È questa una mossa di carattere strategico militare o una mossa con altri fini? Se fosse di carattere strategico militare gli ucraini sarebbero arrivati fino a Kurchatov, alla centrale atomica di Kursk, distante solo una sessantina di chilometri dal confine, difeso da truppe composte da giovani militari di leva, poiché i professionisti e quelli a contatto sono a combattere in Donbass. Così, invece, non è stato. Gli ucraini hanno solo occupato la stazione di pompaggio del gas russo diretto a tre Stati Ue, la cui condotta, però, transita per il loro territorio sotto ai loro piedi.

Fino all’inizio dell’estate vi è stato quasi un tacito accordo tra Mosca e Kiev a non allargare il conflitto ad altre regioni. Questa di Kursk è, in sintesi, la risposta agli eventi di giugno, all’incursione delle truppe federali in alcuni distretti della regione di Kharkiv, ancora sotto il loro controllo. Come allora gli ucraini furono presi di sorpresa, adesso è lo stesso per i russi. L’attacco di Kiev ha soprattutto una forte valenza psicologica sulla società russa ed è un colpo all’immagine di Putin, il garante della sicurezza del Paese da 25 anni. Per di più, per la prima volta dalla fine della Seconda guerra mondiale, la Russia viene invasa da truppe regolari straniere. E già questo è uno choc.

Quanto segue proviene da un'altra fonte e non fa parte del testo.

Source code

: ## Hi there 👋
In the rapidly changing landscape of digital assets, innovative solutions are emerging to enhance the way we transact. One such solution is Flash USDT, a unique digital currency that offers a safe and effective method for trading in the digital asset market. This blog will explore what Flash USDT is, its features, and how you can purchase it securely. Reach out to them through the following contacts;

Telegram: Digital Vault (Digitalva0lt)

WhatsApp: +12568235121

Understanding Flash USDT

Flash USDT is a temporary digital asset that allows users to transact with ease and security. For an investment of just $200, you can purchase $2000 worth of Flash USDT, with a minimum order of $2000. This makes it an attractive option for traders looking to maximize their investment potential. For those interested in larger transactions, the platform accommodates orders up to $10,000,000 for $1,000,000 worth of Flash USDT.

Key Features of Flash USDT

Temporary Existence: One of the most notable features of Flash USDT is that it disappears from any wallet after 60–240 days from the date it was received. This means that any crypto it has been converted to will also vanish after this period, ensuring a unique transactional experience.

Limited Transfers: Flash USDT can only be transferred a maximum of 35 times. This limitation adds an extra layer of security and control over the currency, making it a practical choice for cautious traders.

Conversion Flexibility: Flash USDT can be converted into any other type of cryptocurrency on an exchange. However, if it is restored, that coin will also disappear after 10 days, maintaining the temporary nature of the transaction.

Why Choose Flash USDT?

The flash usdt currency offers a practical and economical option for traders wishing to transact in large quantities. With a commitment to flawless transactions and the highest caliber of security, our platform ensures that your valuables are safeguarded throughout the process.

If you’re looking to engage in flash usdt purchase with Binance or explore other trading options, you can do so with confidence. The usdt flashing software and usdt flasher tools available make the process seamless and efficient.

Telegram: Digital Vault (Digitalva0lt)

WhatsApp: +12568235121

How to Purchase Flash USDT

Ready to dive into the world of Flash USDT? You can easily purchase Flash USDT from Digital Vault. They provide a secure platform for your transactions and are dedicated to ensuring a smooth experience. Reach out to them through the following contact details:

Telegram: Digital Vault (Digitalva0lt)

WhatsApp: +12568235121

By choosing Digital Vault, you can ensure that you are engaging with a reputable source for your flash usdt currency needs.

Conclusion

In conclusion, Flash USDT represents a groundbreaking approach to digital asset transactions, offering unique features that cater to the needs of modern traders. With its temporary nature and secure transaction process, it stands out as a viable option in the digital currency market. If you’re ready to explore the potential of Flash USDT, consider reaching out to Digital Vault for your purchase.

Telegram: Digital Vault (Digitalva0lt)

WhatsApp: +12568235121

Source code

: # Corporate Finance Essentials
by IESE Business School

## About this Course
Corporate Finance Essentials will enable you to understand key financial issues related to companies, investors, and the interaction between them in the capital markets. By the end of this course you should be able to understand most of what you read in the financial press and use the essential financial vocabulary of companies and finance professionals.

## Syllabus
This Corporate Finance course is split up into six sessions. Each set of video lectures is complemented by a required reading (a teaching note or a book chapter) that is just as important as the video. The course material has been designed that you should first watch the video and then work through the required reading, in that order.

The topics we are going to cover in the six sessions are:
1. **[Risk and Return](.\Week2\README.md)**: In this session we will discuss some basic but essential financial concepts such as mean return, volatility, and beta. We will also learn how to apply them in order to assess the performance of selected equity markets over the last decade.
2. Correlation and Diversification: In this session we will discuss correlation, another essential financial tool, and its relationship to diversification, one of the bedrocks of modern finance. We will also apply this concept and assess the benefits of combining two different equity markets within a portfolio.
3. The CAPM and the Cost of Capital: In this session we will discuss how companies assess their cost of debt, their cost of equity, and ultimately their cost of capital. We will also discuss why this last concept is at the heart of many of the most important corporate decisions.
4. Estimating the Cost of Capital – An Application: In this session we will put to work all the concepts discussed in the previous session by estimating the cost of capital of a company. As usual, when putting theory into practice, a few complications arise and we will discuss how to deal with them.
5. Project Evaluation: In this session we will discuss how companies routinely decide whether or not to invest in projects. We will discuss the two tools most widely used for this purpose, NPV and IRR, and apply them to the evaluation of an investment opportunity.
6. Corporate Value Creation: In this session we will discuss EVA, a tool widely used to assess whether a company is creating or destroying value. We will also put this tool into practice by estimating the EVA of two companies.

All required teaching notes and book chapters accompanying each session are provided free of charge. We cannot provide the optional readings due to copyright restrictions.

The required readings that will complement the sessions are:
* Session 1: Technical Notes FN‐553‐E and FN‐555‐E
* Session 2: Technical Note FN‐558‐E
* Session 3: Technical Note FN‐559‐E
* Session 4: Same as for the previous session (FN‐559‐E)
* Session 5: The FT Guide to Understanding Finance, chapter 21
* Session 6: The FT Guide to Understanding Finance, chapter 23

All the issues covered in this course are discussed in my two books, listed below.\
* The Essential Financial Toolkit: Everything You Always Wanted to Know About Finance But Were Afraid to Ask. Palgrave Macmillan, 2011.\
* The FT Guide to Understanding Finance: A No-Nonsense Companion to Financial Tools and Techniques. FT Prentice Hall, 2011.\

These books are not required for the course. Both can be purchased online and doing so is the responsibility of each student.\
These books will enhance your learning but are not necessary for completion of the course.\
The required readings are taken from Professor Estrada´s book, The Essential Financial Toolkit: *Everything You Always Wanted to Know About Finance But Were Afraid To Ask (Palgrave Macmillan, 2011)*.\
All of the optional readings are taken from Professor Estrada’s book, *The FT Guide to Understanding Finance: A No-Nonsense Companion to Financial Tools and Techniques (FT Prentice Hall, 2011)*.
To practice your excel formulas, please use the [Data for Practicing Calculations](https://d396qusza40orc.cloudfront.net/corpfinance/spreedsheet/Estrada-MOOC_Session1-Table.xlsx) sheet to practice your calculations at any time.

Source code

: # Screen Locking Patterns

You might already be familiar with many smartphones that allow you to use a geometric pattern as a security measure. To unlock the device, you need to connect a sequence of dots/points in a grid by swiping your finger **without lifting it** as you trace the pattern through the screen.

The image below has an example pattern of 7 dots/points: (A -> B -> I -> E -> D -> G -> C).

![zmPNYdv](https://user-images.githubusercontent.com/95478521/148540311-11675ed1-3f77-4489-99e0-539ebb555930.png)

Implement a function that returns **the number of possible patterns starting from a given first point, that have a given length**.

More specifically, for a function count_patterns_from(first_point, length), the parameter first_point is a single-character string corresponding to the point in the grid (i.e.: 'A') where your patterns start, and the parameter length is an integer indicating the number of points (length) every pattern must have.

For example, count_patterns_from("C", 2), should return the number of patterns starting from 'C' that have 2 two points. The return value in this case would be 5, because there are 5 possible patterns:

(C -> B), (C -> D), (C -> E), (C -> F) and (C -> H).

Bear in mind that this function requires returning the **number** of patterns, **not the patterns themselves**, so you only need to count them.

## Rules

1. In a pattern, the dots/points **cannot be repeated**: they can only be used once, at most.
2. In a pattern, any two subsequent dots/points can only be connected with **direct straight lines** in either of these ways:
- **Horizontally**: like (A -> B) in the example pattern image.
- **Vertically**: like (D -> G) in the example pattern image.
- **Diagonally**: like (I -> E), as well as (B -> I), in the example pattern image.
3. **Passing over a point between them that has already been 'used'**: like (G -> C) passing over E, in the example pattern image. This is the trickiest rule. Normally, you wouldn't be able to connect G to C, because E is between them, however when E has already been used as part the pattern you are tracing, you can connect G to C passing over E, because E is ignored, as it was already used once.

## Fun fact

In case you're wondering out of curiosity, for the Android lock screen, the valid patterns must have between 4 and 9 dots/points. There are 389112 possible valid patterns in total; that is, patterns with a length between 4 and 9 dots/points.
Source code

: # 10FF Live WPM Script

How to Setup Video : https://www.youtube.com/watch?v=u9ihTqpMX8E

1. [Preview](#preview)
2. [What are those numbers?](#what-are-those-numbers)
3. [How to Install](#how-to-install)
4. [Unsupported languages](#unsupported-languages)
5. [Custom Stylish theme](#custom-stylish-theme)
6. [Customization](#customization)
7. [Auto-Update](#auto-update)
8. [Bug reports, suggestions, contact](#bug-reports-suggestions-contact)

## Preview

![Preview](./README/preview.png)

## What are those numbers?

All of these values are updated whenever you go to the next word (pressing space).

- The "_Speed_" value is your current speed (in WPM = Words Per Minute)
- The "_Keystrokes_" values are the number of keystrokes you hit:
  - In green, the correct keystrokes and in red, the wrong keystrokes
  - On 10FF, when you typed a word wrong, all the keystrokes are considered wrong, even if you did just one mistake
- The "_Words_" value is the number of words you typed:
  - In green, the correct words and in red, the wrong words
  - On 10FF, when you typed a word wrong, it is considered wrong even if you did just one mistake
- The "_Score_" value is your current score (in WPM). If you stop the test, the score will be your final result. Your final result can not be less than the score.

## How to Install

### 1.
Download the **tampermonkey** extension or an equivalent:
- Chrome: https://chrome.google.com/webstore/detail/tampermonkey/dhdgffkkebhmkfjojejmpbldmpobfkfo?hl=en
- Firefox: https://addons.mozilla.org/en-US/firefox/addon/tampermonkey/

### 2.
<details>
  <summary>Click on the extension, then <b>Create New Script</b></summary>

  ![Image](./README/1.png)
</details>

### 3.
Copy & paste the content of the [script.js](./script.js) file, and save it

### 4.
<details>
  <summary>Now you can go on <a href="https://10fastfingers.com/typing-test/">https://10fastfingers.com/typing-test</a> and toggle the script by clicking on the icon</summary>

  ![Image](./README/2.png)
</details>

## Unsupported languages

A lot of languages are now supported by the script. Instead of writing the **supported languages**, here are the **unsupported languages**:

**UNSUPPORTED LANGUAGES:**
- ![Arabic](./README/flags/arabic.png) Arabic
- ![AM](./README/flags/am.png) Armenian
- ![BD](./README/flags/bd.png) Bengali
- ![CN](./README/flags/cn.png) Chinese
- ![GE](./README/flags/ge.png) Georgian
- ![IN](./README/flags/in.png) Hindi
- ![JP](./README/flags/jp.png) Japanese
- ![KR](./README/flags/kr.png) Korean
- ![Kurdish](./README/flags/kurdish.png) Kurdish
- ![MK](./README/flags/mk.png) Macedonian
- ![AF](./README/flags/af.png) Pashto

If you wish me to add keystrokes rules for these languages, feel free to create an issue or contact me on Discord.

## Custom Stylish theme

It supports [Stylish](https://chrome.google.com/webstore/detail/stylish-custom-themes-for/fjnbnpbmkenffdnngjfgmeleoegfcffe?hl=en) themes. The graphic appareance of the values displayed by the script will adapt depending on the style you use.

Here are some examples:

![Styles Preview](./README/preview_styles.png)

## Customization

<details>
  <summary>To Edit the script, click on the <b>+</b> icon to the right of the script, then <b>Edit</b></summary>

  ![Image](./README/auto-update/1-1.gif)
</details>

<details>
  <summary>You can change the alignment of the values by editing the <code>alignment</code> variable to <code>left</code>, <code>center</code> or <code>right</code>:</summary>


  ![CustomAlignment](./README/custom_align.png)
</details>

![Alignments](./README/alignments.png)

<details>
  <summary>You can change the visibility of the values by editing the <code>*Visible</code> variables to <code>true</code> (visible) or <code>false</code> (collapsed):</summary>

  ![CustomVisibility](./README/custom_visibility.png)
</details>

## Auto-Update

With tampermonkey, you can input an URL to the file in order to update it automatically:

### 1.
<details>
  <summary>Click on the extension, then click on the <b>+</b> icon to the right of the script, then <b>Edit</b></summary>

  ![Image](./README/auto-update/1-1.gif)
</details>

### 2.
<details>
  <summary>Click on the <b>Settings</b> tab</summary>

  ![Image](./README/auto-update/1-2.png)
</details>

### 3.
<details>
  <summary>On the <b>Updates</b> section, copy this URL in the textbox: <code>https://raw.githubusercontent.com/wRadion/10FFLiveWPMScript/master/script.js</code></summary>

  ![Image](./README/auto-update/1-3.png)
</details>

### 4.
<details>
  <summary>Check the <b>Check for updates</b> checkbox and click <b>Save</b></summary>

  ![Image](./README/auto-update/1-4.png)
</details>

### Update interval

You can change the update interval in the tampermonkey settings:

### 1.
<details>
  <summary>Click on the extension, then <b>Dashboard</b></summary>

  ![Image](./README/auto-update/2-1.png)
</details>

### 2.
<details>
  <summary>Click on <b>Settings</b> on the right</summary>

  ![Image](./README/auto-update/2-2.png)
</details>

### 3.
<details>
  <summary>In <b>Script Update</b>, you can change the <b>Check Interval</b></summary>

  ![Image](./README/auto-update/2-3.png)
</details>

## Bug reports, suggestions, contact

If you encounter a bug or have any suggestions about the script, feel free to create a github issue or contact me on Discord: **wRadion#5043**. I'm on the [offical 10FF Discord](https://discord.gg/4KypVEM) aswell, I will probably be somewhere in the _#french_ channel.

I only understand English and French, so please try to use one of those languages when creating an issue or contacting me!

L’azione ucraina – questo un altro elemento cruciale – ha costretto il potere moscovita a cambiare la sua politica comunicativa. Fermare il flusso di notizie negative ormai non era più possibile. Propaganda e censura sono state messe fuori gioco. Così persino le televisioni di Stato hanno trasmesso servizi da Kursk. Chiaramente le parole delle persone intervistate sono state misurate. Ma una televisione commerciale semi-indipendente ha mostrato per ore la disperazione e le distruzioni senza troppi veli.

Sui canali Telegram – dove di solito si informa la gente - si combatte, invece, una vera battaglia. Su quelli locali di Kursk sono arrivati i bot con commenti di blogger pro-Cremlino. «Basta scrivere da Mosca su eventi a Kursk» è stato un messaggio seccato di un lettore. Dal parlare di azioni eroiche e di eliminazione dei «nemici nazisti» si è passati a far vedere anche i drammi umani. Il conflitto – osservato finora da lontano - è adesso dentro la Russia. E la cosa è diversa. Oleg Deripaska – prima dell’attacco a Kursk – ha invitato il Cremlino ad iniziare negoziati senza condizioni. Assurdo, osservava l’oligarca (da sempre vicino a Putin), spendere tutti quei soldi in Ucraina.

I dati finanziario-economici russi indicano l’arrivo di una bufera. Il momento di chiudere questa tragedia dopo 900 giorni circa si avvicina, quindi, per il mondo imprenditoriale. In conclusione, far ammorbidire le condizioni negoziali del Cremlino (intatte dal novembre 2021 e inaccettabili per uno Stato sovrano) è uno degli scopi dell’azione di Kiev. Le prossime settimane ci diranno se Zelensky ha avuto ragione.